Work instruction - Below are the entries; give again exactly the lines from the one mentioning "- Origin headers" through the one mentioning "- Revoke tokens immediately if compromised", inclusive.

Input material -
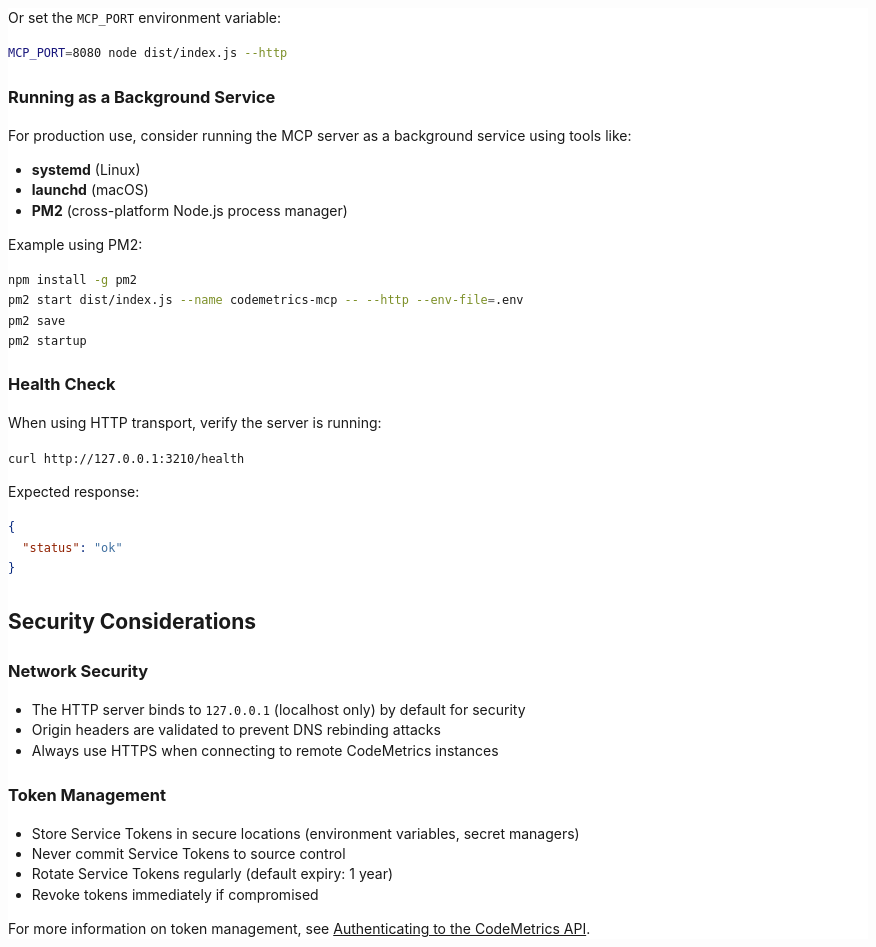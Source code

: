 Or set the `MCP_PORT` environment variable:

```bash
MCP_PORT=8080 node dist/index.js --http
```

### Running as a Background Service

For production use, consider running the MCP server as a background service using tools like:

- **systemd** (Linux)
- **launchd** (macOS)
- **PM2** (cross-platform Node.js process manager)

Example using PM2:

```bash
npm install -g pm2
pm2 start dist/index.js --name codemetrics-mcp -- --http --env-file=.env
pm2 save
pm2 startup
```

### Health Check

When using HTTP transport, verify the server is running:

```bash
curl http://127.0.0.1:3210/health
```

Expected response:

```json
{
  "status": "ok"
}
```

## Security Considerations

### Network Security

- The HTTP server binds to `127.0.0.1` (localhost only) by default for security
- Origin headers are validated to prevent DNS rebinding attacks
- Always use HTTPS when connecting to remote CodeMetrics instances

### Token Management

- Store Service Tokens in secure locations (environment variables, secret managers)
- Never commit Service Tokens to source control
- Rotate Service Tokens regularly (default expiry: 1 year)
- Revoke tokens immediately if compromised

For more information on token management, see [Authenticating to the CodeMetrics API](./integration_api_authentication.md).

Solution to the problem -
- Origin headers are validated to prevent DNS rebinding attacks
- Always use HTTPS when connecting to remote CodeMetrics instances

### Token Management

- Store Service Tokens in secure locations (environment variables, secret managers)
- Never commit Service Tokens to source control
- Rotate Service Tokens regularly (default expiry: 1 year)
- Revoke tokens immediately if compromised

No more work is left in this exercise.